##### Material provided

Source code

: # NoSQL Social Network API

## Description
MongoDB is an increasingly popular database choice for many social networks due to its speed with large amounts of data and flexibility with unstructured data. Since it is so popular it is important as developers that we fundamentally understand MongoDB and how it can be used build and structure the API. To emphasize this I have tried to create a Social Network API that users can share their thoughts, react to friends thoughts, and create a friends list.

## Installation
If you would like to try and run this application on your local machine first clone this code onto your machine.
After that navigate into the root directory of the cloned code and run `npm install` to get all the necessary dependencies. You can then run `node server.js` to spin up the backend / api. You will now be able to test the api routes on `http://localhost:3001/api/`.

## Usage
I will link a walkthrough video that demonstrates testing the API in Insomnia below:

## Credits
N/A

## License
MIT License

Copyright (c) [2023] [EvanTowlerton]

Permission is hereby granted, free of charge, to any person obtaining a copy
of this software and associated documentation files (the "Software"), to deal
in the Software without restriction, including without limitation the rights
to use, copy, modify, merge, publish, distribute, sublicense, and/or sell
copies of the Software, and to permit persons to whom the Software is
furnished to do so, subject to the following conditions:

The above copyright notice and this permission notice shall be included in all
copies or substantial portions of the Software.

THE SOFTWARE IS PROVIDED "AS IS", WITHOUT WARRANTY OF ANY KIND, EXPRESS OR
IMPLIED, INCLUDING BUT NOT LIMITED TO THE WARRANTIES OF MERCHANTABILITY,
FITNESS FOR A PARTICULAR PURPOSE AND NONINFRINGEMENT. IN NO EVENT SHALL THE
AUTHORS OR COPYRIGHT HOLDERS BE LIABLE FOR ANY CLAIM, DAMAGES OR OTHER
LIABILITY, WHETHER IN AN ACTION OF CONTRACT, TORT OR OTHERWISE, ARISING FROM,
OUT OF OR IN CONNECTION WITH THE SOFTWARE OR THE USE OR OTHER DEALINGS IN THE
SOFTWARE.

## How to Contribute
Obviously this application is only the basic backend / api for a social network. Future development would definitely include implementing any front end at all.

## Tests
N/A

##########

• Your assignment
Transcribe exactly, and only, the lines from the one bearing "FITNESS FOR A" through the last line of the entries, counting both.

• Your response
FITNESS FOR A PARTICULAR PURPOSE AND NONINFRINGEMENT. IN NO EVENT SHALL THE
AUTHORS OR COPYRIGHT HOLDERS BE LIABLE FOR ANY CLAIM, DAMAGES OR OTHER
LIABILITY, WHETHER IN AN ACTION OF CONTRACT, TORT OR OTHERWISE, ARISING FROM,
OUT OF OR IN CONNECTION WITH THE SOFTWARE OR THE USE OR OTHER DEALINGS IN THE
SOFTWARE.

## How to Contribute
Obviously this application is only the basic backend / api for a social network. Future development would definitely include implementing any front end at all.

## Tests
N/A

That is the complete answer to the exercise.